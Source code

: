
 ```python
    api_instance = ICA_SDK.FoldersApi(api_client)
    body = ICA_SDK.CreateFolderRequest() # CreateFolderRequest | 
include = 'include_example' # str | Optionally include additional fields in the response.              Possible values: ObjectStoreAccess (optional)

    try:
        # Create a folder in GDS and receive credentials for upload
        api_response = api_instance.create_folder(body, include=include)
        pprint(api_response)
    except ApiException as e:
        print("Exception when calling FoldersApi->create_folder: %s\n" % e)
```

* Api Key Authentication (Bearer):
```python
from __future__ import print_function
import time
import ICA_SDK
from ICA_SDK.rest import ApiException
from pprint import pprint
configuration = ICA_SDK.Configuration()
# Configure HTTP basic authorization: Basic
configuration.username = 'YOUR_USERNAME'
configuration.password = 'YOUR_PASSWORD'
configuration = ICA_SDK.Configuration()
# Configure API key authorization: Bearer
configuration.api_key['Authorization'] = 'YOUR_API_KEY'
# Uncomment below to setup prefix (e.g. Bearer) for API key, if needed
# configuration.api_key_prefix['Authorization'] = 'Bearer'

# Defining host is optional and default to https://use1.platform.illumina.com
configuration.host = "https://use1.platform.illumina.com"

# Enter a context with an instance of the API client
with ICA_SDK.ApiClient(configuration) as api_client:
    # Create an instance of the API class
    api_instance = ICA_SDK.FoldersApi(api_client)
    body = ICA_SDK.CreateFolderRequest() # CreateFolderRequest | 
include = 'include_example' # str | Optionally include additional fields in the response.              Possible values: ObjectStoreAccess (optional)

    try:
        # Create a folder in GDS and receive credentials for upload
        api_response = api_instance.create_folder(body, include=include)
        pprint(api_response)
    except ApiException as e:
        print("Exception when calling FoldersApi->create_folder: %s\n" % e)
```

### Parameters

━━━━━━━━━━━━━━━━━━━━━━━━━━━━━━

> EXERCISE DESCRIPTION: Wherever a line contains the string "configuration", copy that line from the data.

> THE ANSWER:
configuration = ICA_SDK.Configuration()
configuration.username = 'YOUR_USERNAME'
configuration.password = 'YOUR_PASSWORD'
configuration = ICA_SDK.Configuration()
configuration.api_key['Authorization'] = 'YOUR_API_KEY'
# configuration.api_key_prefix['Authorization'] = 'Bearer'
configuration.host = "https://use1.platform.illumina.com"
with ICA_SDK.ApiClient(configuration) as api_client:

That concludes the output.